TASK TO CARRY OUT:
Pictures aside, repeat the listing below exactly.

EXERCISE MATERIAL:
[Start of section]

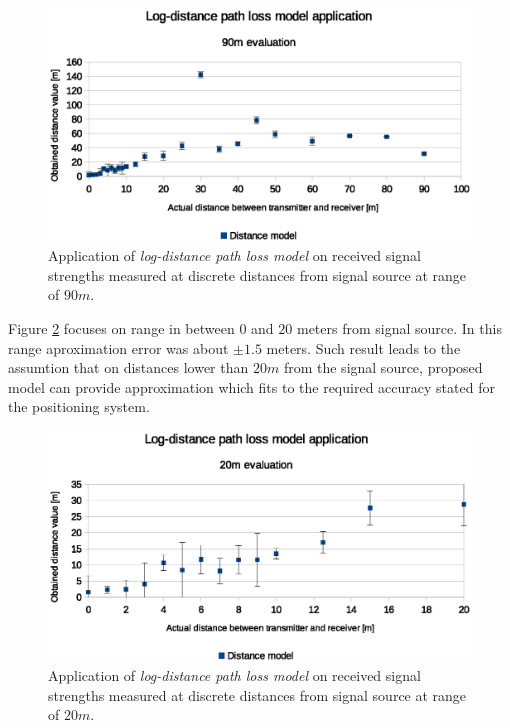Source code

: \documentclass[../main.tex]{subfiles}
\begin{document}
\begin{figure}[!htbp]
\includegraphics[width=\textwidth, keepaspectratio]{pictures/tests_case1_distance_model_90m}
\centering
\caption{Application of \textit{log-distance path loss model} on received signal strengths measured at discrete distances from signal source at range of $90m$.}
\label{fig:tests_case1_distance_model_90m}
\end{figure}


Figure \ref{fig:tests_case1_distance_model_20m} focuses on range in between $0$ and $20$ meters from signal source. In this range aproximation error was about $\pm 1.5$ meters. Such result leads to the assumtion that on distances lower than $20m$ from the signal source, proposed model can provide approximation which fits to the required accuracy stated for the positioning system.

\begin{figure}[!htbp]
\includegraphics[width=\textwidth, keepaspectratio]{pictures/tests_case1_distance_model_20m}
\centering
\caption{Application of \textit{log-distance path loss model} on received signal strengths measured at discrete distances from signal source at range of $20m$.}
\label{fig:tests_case1_distance_model_20m}
\end{figure}
\end{document}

[End of section]

SOLUTION BELOW:
Source code

: \documentclass[../main.tex]{subfiles}
\begin{document}
\begin{figure}[!htbp]
\includegraphics[width=\textwidth, keepaspectratio]{pictures/tests_case1_distance_model_90m}
\centering
\caption{Application of \textit{log-distance path loss model} on received signal strengths measured at discrete distances from signal source at range of $90m$.}
\label{fig:tests_case1_distance_model_90m}
\end{figure}


Figure \ref{fig:tests_case1_distance_model_20m} focuses on range in between $0$ and $20$ meters from signal source. In this range aproximation error was about $\pm 1.5$ meters. Such result leads to the assumtion that on distances lower than $20m$ from the signal source, proposed model can provide approximation which fits to the required accuracy stated for the positioning system.

\begin{figure}[!htbp]
\includegraphics[width=\textwidth, keepaspectratio]{pictures/tests_case1_distance_model_20m}
\centering
\caption{Application of \textit{log-distance path loss model} on received signal strengths measured at discrete distances from signal source at range of $20m$.}
\label{fig:tests_case1_distance_model_20m}
\end{figure}
\end{document}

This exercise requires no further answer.